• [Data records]
-- Opening Marker --

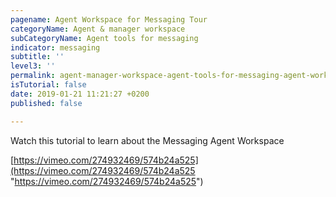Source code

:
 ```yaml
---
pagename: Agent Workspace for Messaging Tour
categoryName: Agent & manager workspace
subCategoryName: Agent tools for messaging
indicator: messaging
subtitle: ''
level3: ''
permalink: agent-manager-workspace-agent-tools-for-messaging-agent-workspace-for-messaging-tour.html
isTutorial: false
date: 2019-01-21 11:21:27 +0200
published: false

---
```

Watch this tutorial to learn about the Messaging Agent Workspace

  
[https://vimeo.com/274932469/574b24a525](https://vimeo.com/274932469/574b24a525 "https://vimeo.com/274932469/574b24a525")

-- Closing Marker --
-- Opening Marker --

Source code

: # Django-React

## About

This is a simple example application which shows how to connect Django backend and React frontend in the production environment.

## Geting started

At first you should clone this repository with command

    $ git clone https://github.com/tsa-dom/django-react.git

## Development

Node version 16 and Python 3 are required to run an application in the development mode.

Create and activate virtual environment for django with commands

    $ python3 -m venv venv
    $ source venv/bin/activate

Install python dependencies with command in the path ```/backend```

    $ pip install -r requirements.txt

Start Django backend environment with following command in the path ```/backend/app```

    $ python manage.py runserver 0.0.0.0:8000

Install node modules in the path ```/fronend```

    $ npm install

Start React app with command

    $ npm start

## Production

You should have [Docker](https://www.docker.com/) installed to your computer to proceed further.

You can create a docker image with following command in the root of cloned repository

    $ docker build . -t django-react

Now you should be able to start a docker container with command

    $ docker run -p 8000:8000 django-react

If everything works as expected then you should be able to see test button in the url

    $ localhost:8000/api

-- Closing Marker --
-- Opening Marker --

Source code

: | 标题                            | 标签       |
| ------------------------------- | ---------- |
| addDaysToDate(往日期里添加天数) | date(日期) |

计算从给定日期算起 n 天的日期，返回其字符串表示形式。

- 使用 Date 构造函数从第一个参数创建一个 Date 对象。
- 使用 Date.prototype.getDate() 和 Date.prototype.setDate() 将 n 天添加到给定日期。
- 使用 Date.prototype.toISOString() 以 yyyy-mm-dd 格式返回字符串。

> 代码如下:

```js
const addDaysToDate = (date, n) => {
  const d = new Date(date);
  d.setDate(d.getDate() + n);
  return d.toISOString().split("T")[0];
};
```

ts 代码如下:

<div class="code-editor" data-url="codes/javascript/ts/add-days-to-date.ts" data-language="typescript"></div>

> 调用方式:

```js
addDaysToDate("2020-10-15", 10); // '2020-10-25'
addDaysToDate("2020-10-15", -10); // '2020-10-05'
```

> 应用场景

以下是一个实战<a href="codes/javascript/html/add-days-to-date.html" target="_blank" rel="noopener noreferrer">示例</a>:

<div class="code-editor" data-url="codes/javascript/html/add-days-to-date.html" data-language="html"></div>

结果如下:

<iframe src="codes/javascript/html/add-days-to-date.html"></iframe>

-- Closing Marker --

• [Task statement] The lines sought are those in the data above that include the string "editor"; copy each one.

• [Problem solution]
<div class="code-editor" data-url="codes/javascript/ts/add-days-to-date.ts" data-language="typescript"></div>
<div class="code-editor" data-url="codes/javascript/html/add-days-to-date.html" data-language="html"></div>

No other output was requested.